D’emblée, le dossier que propose MarocHebdo joue sur la peur en ouvrant le sujet sur les trafiquants de drogue subsahariens qui menacent le Maroc. S’en suit un état des lieux sur ces jobs que les Subsahariens volent aux Marocains sans prendre la mesure d’une équation aussi périlleuse : Subsaharien = pique-assiette dangereux. Beaucoup d’associations maladroites sont faites sur le sujet malgré quelques nuances. L’article laisse penser qu’au Maroc tous les Subsahariens sont des clandestins en occultant ainsi les nombreux étudiants et salariés qui résident dans le pays en toute légalité. Pourtant, le titre en une ne précise aucunement que la focale sera mise sur les clandestins : « Le péril noir » englobe, de manière fourbe, l’ensemble des Subsahariens quelle que soit leur situation administrative et sociale.

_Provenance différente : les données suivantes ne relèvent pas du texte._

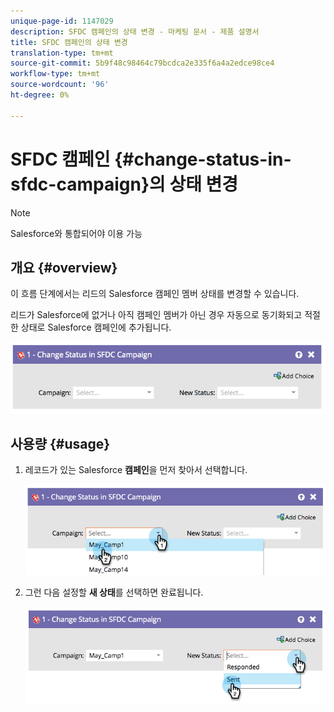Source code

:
 ```yaml
---
unique-page-id: 1147029
description: SFDC 캠페인의 상태 변경 - 마케팅 문서 - 제품 설명서
title: SFDC 캠페인의 상태 변경
translation-type: tm+mt
source-git-commit: 5b9f48c98464c79bcdca2e335f6a4a2edce98ce4
workflow-type: tm+mt
source-wordcount: '96'
ht-degree: 0%

---
```



# SFDC 캠페인 {#change-status-in-sfdc-campaign}의 상태 변경

>[!NOTE]
>
>Salesforce와 통합되어야 이용 가능

## 개요 {#overview}

이 흐름 단계에서는 리드의 Salesforce 캠페인 멤버 상태를 변경할 수 있습니다.

리드가 Salesforce에 없거나 아직 캠페인 멤버가 아닌 경우 자동으로 동기화되고 적절한 상태로 Salesforce 캠페인에 추가됩니다.

![](assets/image2014-9-22-15-3a13-3a54.png)

## 사용량 {#usage}

1. 레코드가 있는 Salesforce **캠페인**&#x200B;을 먼저 찾아서 선택합니다.

   ![](assets/image2014-9-22-15-3a13-3a58.png)

1. 그런 다음 설정할 **새 상태**&#x200B;를 선택하면 완료됩니다.

   ![](assets/image2014-9-22-15-3a14-3a0.png)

On se plaint en France du racisme anti-arabe et anti-noir mais aussi de l’islamophobie, pour retrouver au Maroc, où l’Islam est religion d’Etat, des unes scandaleuses et essentialistes. Rappelons qu’être noir au Maroc n’a jamais été chose aisée. Les Marocains au teint plus foncé que leurs compatriotes ont depuis toujours eu à essuyer les sarcasmes et railleries les plus abjectes.